Site Gallery
- Site Gallery at 1 Brown Street
- Established: 1979; 47 years ago
- Location: 1 Brown Street, Sheffield, England
- Website: www.sitegallery.org

= Site Gallery =

Art gallery in Sheffield, England

Site Gallery is an art gallery in Sheffield, England. It specialises in moving image, new media and performance based art.

Site Gallery is based at Brown Street in Sheffield's Cultural Industries Quarter. It is an international centre for contemporary art, and has extensive programme of exhibitions, conferences, artists talks and festivals. The gallery's exhibitions often coincide with a public programme including artist talks, symposia, screenings, workshops and reading groups. It was originally called Untitled Gallery.

Sharna Jackson has been in post as artistic director since July 2018, co-directing alongside Judith Harry.

==Details==
Site Gallery is a registered charity.

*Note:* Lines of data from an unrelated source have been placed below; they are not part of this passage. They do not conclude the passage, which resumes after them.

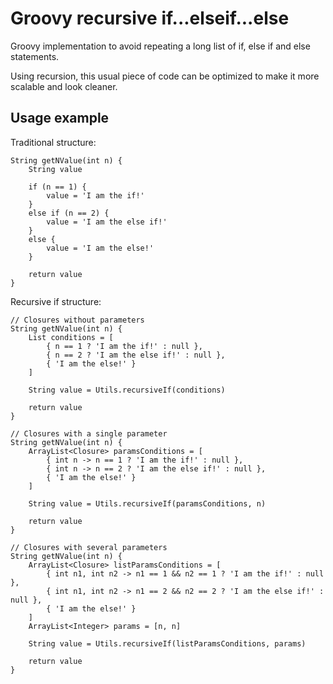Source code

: # Groovy recursive if...elseif...else
Groovy implementation to avoid repeating a long list of if, else if and else statements.

Using recursion, this usual piece of code can be optimized to make it more scalable and look cleaner.

## Usage example
Traditional structure:

    String getNValue(int n) {
        String value
        
        if (n == 1) {
            value = 'I am the if!'
        }
        else if (n == 2) {
            value = 'I am the else if!'
        }
        else {
            value = 'I am the else!'
        }
            
        return value
    }

Recursive if structure:

    // Closures without parameters
    String getNValue(int n) {
        List conditions = [
            { n == 1 ? 'I am the if!' : null },
            { n == 2 ? 'I am the else if!' : null },
            { 'I am the else!' }
        ]
        
        String value = Utils.recursiveIf(conditions)
        
        return value
    }
    
    // Closures with a single parameter
    String getNValue(int n) {
        ArrayList<Closure> paramsConditions = [
            { int n -> n == 1 ? 'I am the if!' : null },
            { int n -> n == 2 ? 'I am the else if!' : null },
            { 'I am the else!' }
        ]
        
        String value = Utils.recursiveIf(paramsConditions, n)
        
        return value
    }
    
    // Closures with several parameters
    String getNValue(int n) {
        ArrayList<Closure> listParamsConditions = [
            { int n1, int n2 -> n1 == 1 && n2 == 1 ? 'I am the if!' : null },
            { int n1, int n2 -> n1 == 2 && n2 == 2 ? 'I am the else if!' : null },
            { 'I am the else!' }
        ]
        ArrayList<Integer> params = [n, n]
        
        String value = Utils.recursiveIf(listParamsConditions, params)
        
        return value
    }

It must raise the funds to deliver exhibitions, event and produce events. It was founded officially in 1979 with a funding grant from Yorkshire Arts (Arts Council England) and began as an independent photography gallery in the Walkley area of Sheffield in 1978. During the period between 1979 and 1985 the gallery expanded to offer space for workshops, offices and darkrooms, whilst touring exhibitions throughout Britain. In 1988, the gallery moved to 1 Brown Street under the guidance of gallery director Matthew Conduit. In 1995 the gallery expanded to incorporate new digital and multimedia work alongside its traditional image production. In 1996 the gallery changed its name to Site Gallery. In July 2014 the gallery secured funding from the Arts Council to redevelop the building and increase the size of the galleries.

A shop in Site Gallery stocks products made by artists and designers as well as a variety of magazines and greetings cards.

Site Gallery exhibits work by nationally and internationally based artists, commissioned new work or UK premieres, of international standard as well as emergent talent. The programme maintains a balance between photography, installation, electronic media and film and video work. The gallery has hosted individual shows of high-profile artists, including the first UK solo show of Sophie Calle. Other events have included exhibitions by Susan Hiller, Breda Beban, Mat Collishaw, George Chakravarthi, Susan Philipsz and Paul Rooney, Marie-Jo Lafontaine, and Wendy McMurdo. Other UK premieres at Site Gallery include those by Forced Entertainment and Lovebytes. In 2003, Site Gallery premiered six new commissions in the crossover area between performance, digital media and installation, "Shooting Live Artists", in association with the Arts Council of England and BTV festival. Mike Kelley's Mobile Homestead Videos (the artists' final work) was exhibited at Site Gallery in July 2013.

Site Gallery has a residency programme, Site Platform, for UK-based visual artists.

Site Gallery's education programme is about working with young people from across South Yorkshire to inspire involvement and enjoyment in contemporary art. In 2009 Site Gallery launched the Site Young Apprentice Scheme (SYAS) which gives 14- to 21-year-olds from across South Yorkshire the opportunity to study the arts sector by working closely with the gallery through a variety of creative activities and projects. Past projects have involved Hatfield Visual Arts College, Aston Comprehensive, Sheffield Young Writer Groups, Cube Magazine, Rotherham Young Writers, Sheffield Hallam University and Doncaster, Rotherham and Sheffield Colleges.